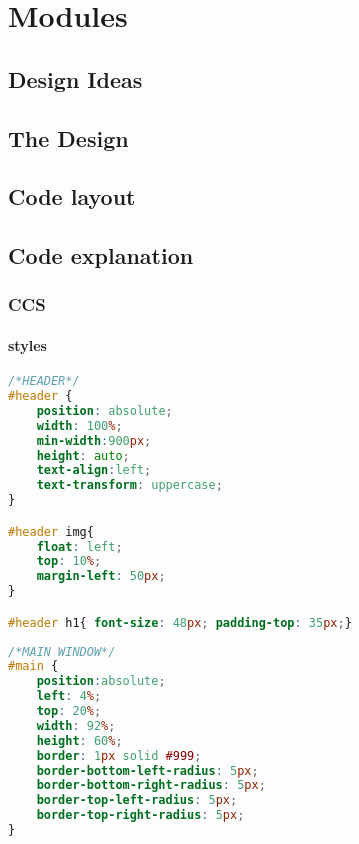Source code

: \newpage
\chapter{Modules}
\section{Design Ideas}
\section{The Design}

\section{Code layout}

\section{Code explanation}

\subsection{CCS}
\subsubsection{styles}
\begin{lstlisting}[language=CSS] 
/*HEADER*/
#header {
	position: absolute;
	width: 100%;
	min-width:900px;
	height: auto;
	text-align:left;
	text-transform: uppercase;
}

#header img{
	float: left;
	top: 10%;
	margin-left: 50px;	
}

#header h1{ font-size: 48px; padding-top: 35px;}
\end{lstlisting}

\begin{lstlisting}[language=CSS] 
/*MAIN WINDOW*/
#main {
	position:absolute;
	left: 4%;
	top: 20%;
	width: 92%;
	height: 60%;
	border: 1px solid #999;
	border-bottom-left-radius: 5px;
	border-bottom-right-radius: 5px;
	border-top-left-radius: 5px;
	border-top-right-radius: 5px;
}
\end{lstlisting}

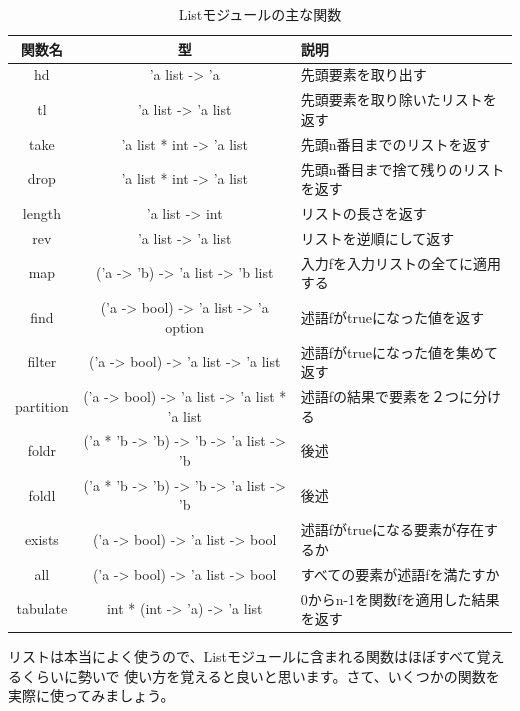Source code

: \documentclass[11pt,a4paper]{article}
\begin{document}
\begin{table}[htbp]
  \begin{tabular}{|c|c|l|}
\hline
関数名 & 型 & 説明 \\ \hline \hline
hd & 'a list -> 'a                                         & 先頭要素を取り出す\\ \hline
tl & 'a list -> 'a list                                    & 先頭要素を取り除いたリストを返す\\ \hline
take & 'a list * int -> 'a list                            & 先頭n番目までのリストを返す\\ \hline
drop & 'a list * int -> 'a list                            & 先頭n番目まで捨て残りのリストを返す\\ \hline
length & 'a list -> int                                    & リストの長さを返す\\ \hline
rev & 'a list -> 'a list                                   & リストを逆順にして返す\\ \hline
map & ('a -> 'b) -> 'a list -> 'b list                     & 入力fを入力リストの全てに適用する\\ \hline
find & ('a -> bool) -> 'a list -> 'a option                & 述語fがtrueになった値を返す\\ \hline
filter & ('a -> bool) -> 'a list -> 'a list                & 述語fがtrueになった値を集めて返す\\ \hline
partition & ('a -> bool) -> 'a list -> 'a list * 'a list   & 述語fの結果で要素を２つに分ける\\ \hline
foldr & ('a * 'b -> 'b) -> 'b -> 'a list -> 'b             & 後述\\ \hline
foldl & ('a * 'b -> 'b) -> 'b -> 'a list -> 'b             & 後述\\ \hline
exists & ('a -> bool) -> 'a list -> bool                   & 述語fがtrueになる要素が存在するか\\ \hline
all & ('a -> bool) -> 'a list -> bool                      & すべての要素が述語fを満たすか\\ \hline
tabulate & int * (int -> 'a) -> 'a list                    & 0からn-1を関数fを適用した結果を返す\\ \hline
  \end{tabular}
  \caption{Listモジュールの主な関数}
  \label{fig:list-table}
\end{table}

リストは本当によく使うので、Listモジュールに含まれる関数はほぼすべて覚えるくらいに勢いで
使い方を覚えると良いと思います。さて、いくつかの関数を実際に使ってみましょう。
\end{document}
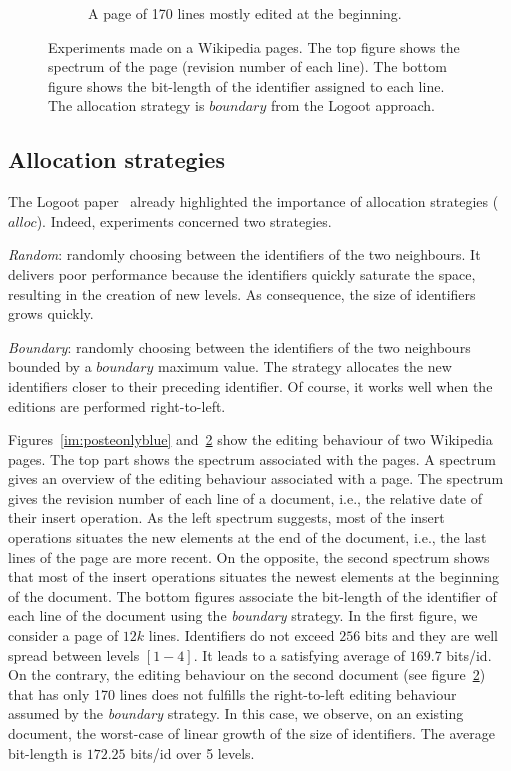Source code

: \begin{figure}
\begin{subfigure}[t]{0.47\textwidth}
\caption{A page of 170 lines mostly edited at the beginning.}
\label{im:didyouknowonlyblue}
\end{subfigure}
\caption{Experiments made on a Wikipedia pages. The top figure shows the
  spectrum of the page (revision number of each line). The bottom figure shows
  the bit-length of the identifier assigned to each line. The allocation
  strategy is $boundary$ from the Logoot approach.}
\end{figure}

\subsection{Allocation strategies}
The Logoot paper~\cite{weiss2009logoot} already highlighted the importance of
allocation strategies ($alloc$). Indeed, experiments concerned two strategies.
\begin{inparaenum}[(1)]
\item \emph{Random}: randomly choosing between the identifiers of the two
  neighbours. It delivers poor performance because the identifiers quickly
  saturate the space, resulting in the creation of new levels. As consequence,
  the size of identifiers grows quickly.
\item \emph{Boundary}: randomly choosing between the identifiers of the two
  neighbours bounded by a $boundary$ maximum value. The strategy allocates the
  new identifiers closer to their preceding identifier. Of course, it works
  well when the editions are performed right-to-left.
\end{inparaenum}

Figures~\ref{im:posteonlyblue} and~\ref{im:didyouknowonlyblue} show the editing
behaviour of two Wikipedia pages. The top part shows the spectrum associated
with the pages. A spectrum gives an overview of the editing behaviour
associated with a page. The spectrum gives the revision number of each line of
a document, i.e., the relative date of their insert operation.  As the left
spectrum suggests, most of the insert operations situates the new elements at
the end of the document, i.e., the last lines of the page are more recent. On
the opposite, the second spectrum shows that most of the insert operations
situates the newest elements at the beginning of the document.  The bottom
figures associate the bit-length of the identifier of each line of the document
using the \emph{boundary} strategy. In the first figure, we consider a page of
$12k$ lines. Identifiers do not exceed $256$ bits and they are well spread
between levels $[1-4]$. It leads to a satisfying average of $169.7$ bits/id. On
the contrary, the editing behaviour on the second document (see
figure~\ref{im:didyouknowonlyblue}) that has only 170 lines does not fulfills
the right-to-left editing behaviour assumed by the \emph{boundary} strategy. In
this case, we observe, on an existing document, the worst-case of linear growth
of the size of identifiers.  The average bit-length is $172.25$ bits/id over 5
levels.

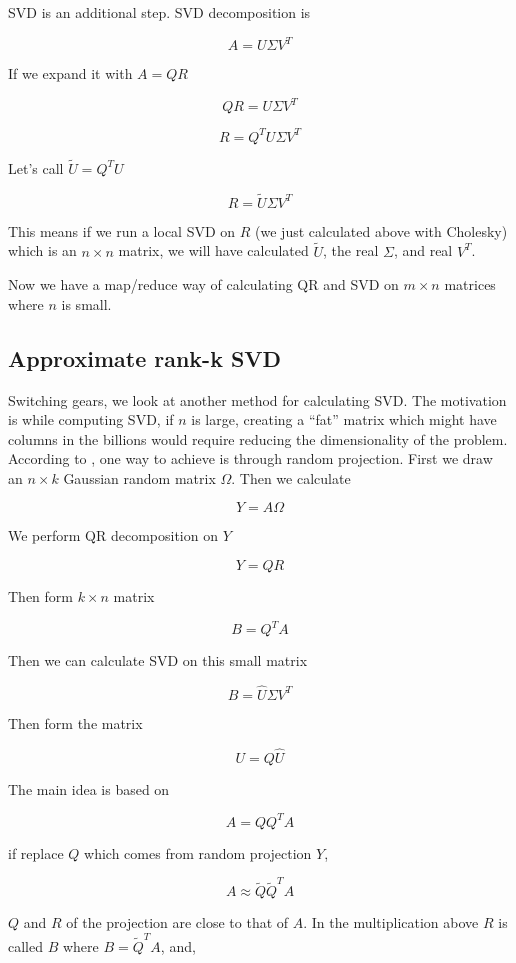 \documentclass[11pt]{article}
\begin{document}
SVD is an additional step. SVD decomposition is 

$$ A = U \Sigma V^T $$

If we expand it with $A = QR$

$$ QR =  U \Sigma V^T $$

$$ R =  Q^T U \Sigma V^T $$

Let's call $\tilde{U} = Q^T U$

$$ R =  \tilde{U} \Sigma V^T $$

This means if we run a local SVD on $R$ (we just calculated above with
Cholesky) which is an $n \times n$ matrix, we will have calculated
$\tilde{U}$, the real $\Sigma$, and real $V^T$. 

Now we have a map/reduce way of calculating QR and SVD on $m \times n$
matrices where $n$ is small.

\subsection{Approximate rank-k SVD}

Switching gears, we look at another method for calculating SVD. The
motivation is while computing SVD, if $n$ is large, creating a ``fat''
matrix which might have columns in the billions would require reducing the
dimensionality of the problem. According to \cite{halko}, one way to
achieve is through random projection. First we draw an $n \times k$
Gaussian random matrix $\Omega$. Then we calculate

$$ Y = A \Omega $$

We perform QR decomposition on $Y$

$$ Y = QR $$

Then form $k \times n$ matrix

$$ B = Q^T A \label{bt} $$

Then we can calculate SVD on this small matrix

$$ B = \hat{U} \Sigma V^T $$

Then form the matrix 

$$ U = Q \hat{U} $$

The main idea is based on

$$ A = QQ^T A $$

if replace $Q$ which comes from random projection $Y$, 

$$ A \approx \tilde{Q}\tilde{Q}^T A $$

$Q$ and $R$ of the projection are close to that of $A$. In the
multiplication above $R$ is called $B$ where $B = \tilde{Q}^T A $, and,
\end{document}
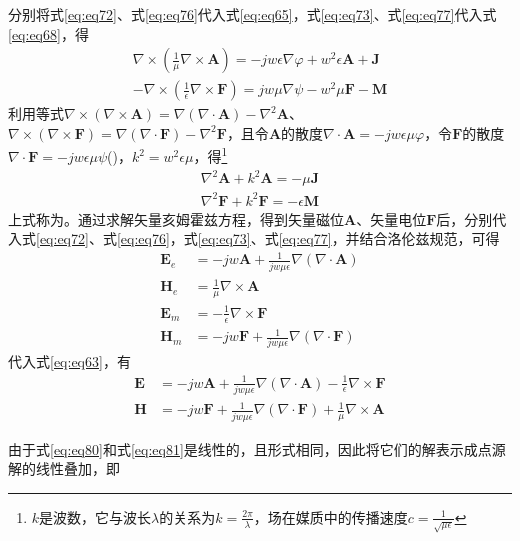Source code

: \documentclass{article}
\numberwithin{equation}{section}
\begin{document}
分别将式\ref{eq:eq72}、式\ref{eq:eq76}代入式\ref{eq:eq65}，式\ref{eq:eq73}、式\ref{eq:eq77}代入式\ref{eq:eq68}，得
\begin{align}
    \label{eq:eq78}
    \nabla \times (\frac{1}{\mu}\nabla\times \mathbf{A})=-jw\epsilon \nabla \varphi+w^2\epsilon\mathbf{A}+\mathbf{J} \\
    \label{eq:eq79}
    -\nabla \times (\frac{1}{\epsilon}\nabla\times \mathbf{F})=jw\mu \nabla \psi-w^2\mu\mathbf{F}-\mathbf{M}
\end{align}
利用等式$\nabla\times(\nabla\times\mathbf{A})=\nabla(\nabla \cdot\mathbf{A})-\nabla^2\mathbf{A}$、$\nabla\times(\nabla\times\mathbf{F})=\nabla(\nabla \cdot\mathbf{F})-\nabla^2\mathbf{F}$，且令$\mathbf{A}$的散度$\nabla\cdot\mathbf{A}=-jw\epsilon\mu\varphi$，令$\mathbf{F}$的散度$\nabla\cdot\mathbf{F}=-jw\epsilon\mu\psi$(\textbf{\color{blue}{洛伦兹规范}})，$k^2=w^2\epsilon\mu$，得\footnote{$k$是波数，它与波长$\lambda$的关系为$k=\frac{2\pi}{\lambda}$，场在媒质中的传播速度$c=\frac{1}{\sqrt{\mu\epsilon}}$}
\begin{align}
    \label{eq:eq80}
    \nabla^2\mathbf{A}+k^2\mathbf{A}=-\mu\mathbf{J} \\
    \label{eq:eq81}
    \nabla^2\mathbf{F}+k^2\mathbf{F}=-\epsilon\mathbf{M}
\end{align}
上式称为\textbf{\color{blue}{矢量亥姆霍兹方程}}。通过求解矢量亥姆霍兹方程，得到矢量磁位$\mathbf{A}$、矢量电位$\mathbf{F}$后，分别代入式\ref{eq:eq72}、式\ref{eq:eq76}，式\ref{eq:eq73}、式\ref{eq:eq77}，并结合洛伦兹规范，可得
\begin{align}
    \mathbf{E}_e&=-jw\mathbf{A}+\frac{1}{jw\mu\epsilon}\nabla(\nabla \cdot \mathbf{A}) \\
    \mathbf{H}_e&=\frac{1}{\mu}\nabla\times\mathbf{A} \\
    \mathbf{E}_m&=-\frac{1}{\epsilon}\nabla\times\mathbf{F} \\
    \mathbf{H}_m&=-jw\mathbf{F}+\frac{1}{jw\mu\epsilon}\nabla(\nabla \cdot \mathbf{F})
\end{align}
代入式\ref{eq:eq63}，有
\begin{align}
    \label{eq:eq82}
    \mathbf{E}&=-jw\mathbf{A}+\frac{1}{jw\mu\epsilon}\nabla(\nabla \cdot \mathbf{A})-\frac{1}{\epsilon}\nabla\times\mathbf{F} \\
    \label{eq:eq83}
    \mathbf{H}&=-jw\mathbf{F}+\frac{1}{jw\mu\epsilon}\nabla(\nabla \cdot \mathbf{F})+\frac{1}{\mu}\nabla\times\mathbf{A}
\end{align}
\par
由于式\ref{eq:eq80}和式\ref{eq:eq81}是线性的，且形式相同，因此将它们的解表示成点源解的线性叠加，即
\end{document}
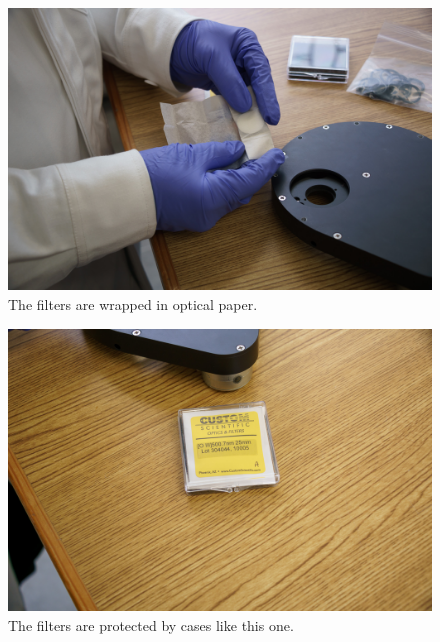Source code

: \begin{figure}
\begin{center}
\includegraphics[width=0.8\linewidth]{figures/huitzi-f8-filter-paper.jpg}
\end{center}
\caption{The filters are wrapped in optical paper.}
\label{figure:huitzi-f8-filter-paper}
\end{figure}

\begin{figure}
\begin{center}
\includegraphics[width=0.8\linewidth]{figures/huitzi-f8-filter-case.jpg}
\end{center}
\caption{The filters are protected by cases like this one.}
\label{figure:huitzi-f8-filter-case}
\end{figure}

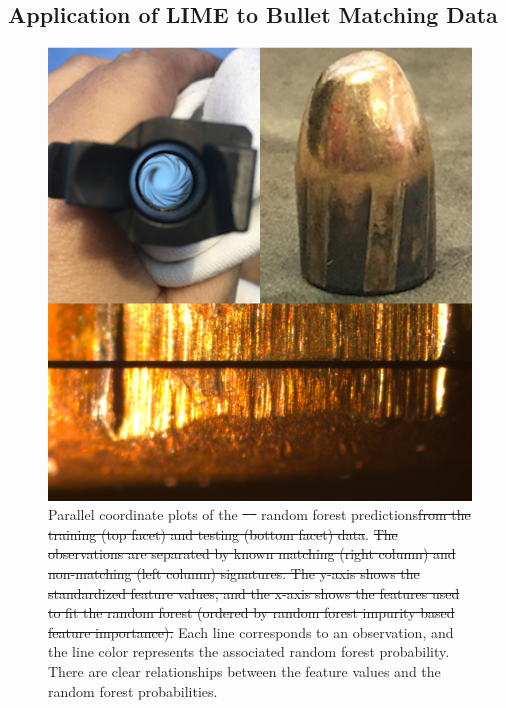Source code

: \documentclass[AMS,STIX2COL]{WileyNJD-v2}\usepackage[]{graphicx}\usepackage[]{color}
\newenvironment{knitrout}{}{} %
\providecommand{\DIFadd}[1]{{\protect\color{blue}\uwave{#1}}} %
\providecommand{\DIFdel}[1]{{\protect\color{red}\sout{#1}}}                      %
\providecommand{\DIFaddFL}[1]{\DIFadd{#1}} %
\providecommand{\DIFdelFL}[1]{\DIFdel{#1}} %
\providecommand{\DIFaddbeginFL}{} %
\providecommand{\DIFaddendFL}{} %
\providecommand{\DIFdelbeginFL}{} %
\providecommand{\DIFdelendFL}{} %
\newcommand{\DIFscaledelfig}{0.5}
\newlength{\DIFdelgraphicswidth} %
\newlength{\DIFdelgraphicsheight} %
\newcommand{\DIFaddincludegraphics}[2][]{{\color{blue}\fbox{\DIFOincludegraphics[#1]{#2}}}} %
\newcommand{\DIFdelincludegraphics}[2][]{%
\sbox{\DIFdelgraphicsbox}{\DIFOincludegraphics[#1]{#2}}%
\settoboxwidth{\DIFdelgraphicswidth}{\DIFdelgraphicsbox} %
\settoboxtotalheight{\DIFdelgraphicsheight}{\DIFdelgraphicsbox} %
\scalebox{\DIFscaledelfig}{%
\parbox[b]{\DIFdelgraphicswidth}{\usebox{\DIFdelgraphicsbox}\\[-\baselineskip] \rule{\DIFdelgraphicswidth}{0em}}\llap{\resizebox{\DIFdelgraphicswidth}{\DIFdelgraphicsheight}{%
\setlength{\unitlength}{\DIFdelgraphicswidth}%
\begin{picture}(1,1)%
\thicklines\linethickness{2pt} %
{\color[rgb]{1,0,0}\put(0,0){\framebox(1,1){}}}%
{\color[rgb]{1,0,0}\put(0,0){\line( 1,1){1}}}%
{\color[rgb]{1,0,0}\put(0,1){\line(1,-1){1}}}%
\end{picture}%
}\hspace*{3pt}}} %
} %
\DeclareRobustCommand{\DIFaddbeginFL}{\DIFOaddbeginFL \let\includegraphics\DIFaddincludegraphics} %
\DeclareRobustCommand{\DIFaddendFL}{\DIFOaddendFL \let\includegraphics\DIFOincludegraphics} %
\DeclareRobustCommand{\DIFdelbeginFL}{\DIFOdelbeginFL \let\includegraphics\DIFdelincludegraphics} %
\DeclareRobustCommand{\DIFdelendFL}{\DIFOaddendFL \let\includegraphics\DIFOincludegraphics} %
\begin{document}
\subsection{Application of LIME to Bullet Matching Data}

\begin{figure}[!thp]
\begin{knitrout}
\color{fgcolor}

{\centering \DIFdelbeginFL %
\DIFdelendFL \DIFaddbeginFL \includegraphics[width=6.5in]{figure-static/figure-08-1}
\DIFaddendFL

}



\end{knitrout}
\caption{Parallel coordinate plots of the \DIFdelbeginFL \DIFdelFL{\mbox{%
\citet{hare:2017} }\hspace{0pt}%
}\DIFdelendFL \DIFaddbeginFL \DIFaddFL{bullet matching }\DIFaddendFL random forest predictions\DIFdelbeginFL \DIFdelFL{from the training (top facet) and testing (bottom facet) data}\DIFdelendFL . \DIFdelbeginFL \DIFdelFL{The observations are separated by known matching (right column) and non-matching (left column) signatures. The y-axis shows the standardized feature values, and the x-axis shows the features used to fit the random forest (ordered by random forest impurity based feature importance). }\DIFdelendFL Each line corresponds to an observation, and the line color represents the associated random forest probability. There are clear relationships between the feature values and the random forest probabilities.}
\DIFdelbeginFL %
\DIFdelendFL \DIFaddbeginFL \label{fig:figure-08}
\DIFaddendFL \end{figure}
\end{document}
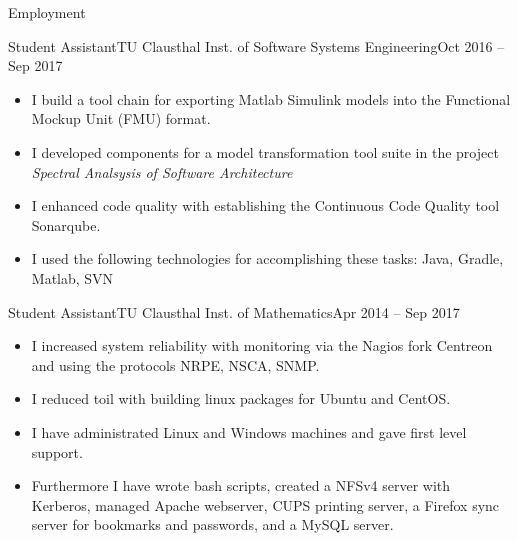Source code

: \documentclass[]{mcdowellcv}
\begin{document}
\begin{cvsection}{Employment}
\begin{cvsubsection}{Student Assistant}{TU Clausthal Inst. of Software Systems Engineering}{Oct 2016 -- Sep 2017}
\bigskip
\begin{itemize}
\item I build a tool chain for exporting Matlab Simulink models into the Functional Mockup Unit (FMU) format.
\item I developed components for a model transformation tool suite in the project \emph{Spectral Analsysis of Software Architecture}
\item I enhanced code quality with establishing the Continuous Code Quality tool Sonarqube.
\item I used the following technologies for accomplishing these tasks: Java, Gradle, Matlab, SVN
\end{itemize}
\end{cvsubsection}

\begin{cvsubsection}{Student Assistant}{TU Clausthal Inst. of Mathematics}{Apr 2014 -- Sep 2017}
\bigskip
\begin{itemize}
\item I increased system reliability with monitoring via the Nagios fork Centreon and using the protocols NRPE, NSCA, SNMP.
\item I reduced toil with building linux packages for Ubuntu and CentOS.
\item I have administrated Linux and Windows machines and gave first level support.
\item Furthermore I have wrote bash scripts, created a NFSv4 server with Kerberos, managed Apache webserver, CUPS printing server, a Firefox sync server for bookmarks and passwords, and a MySQL server.
\end{itemize}
\end{cvsubsection}

\end{cvsection}
\end{document}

→ Exercise objective: Search the data for "DIFdelgraphicswidth". Copy every matching line.

→ Finished task:
\newlength{\DIFdelgraphicswidth} %
\settoboxwidth{\DIFdelgraphicswidth}{\DIFdelgraphicsbox} %
\parbox[b]{\DIFdelgraphicswidth}{\usebox{\DIFdelgraphicsbox}\\[-\baselineskip] \rule{\DIFdelgraphicswidth}{0em}}\llap{\resizebox{\DIFdelgraphicswidth}{\DIFdelgraphicsheight}{%
\setlength{\unitlength}{\DIFdelgraphicswidth}%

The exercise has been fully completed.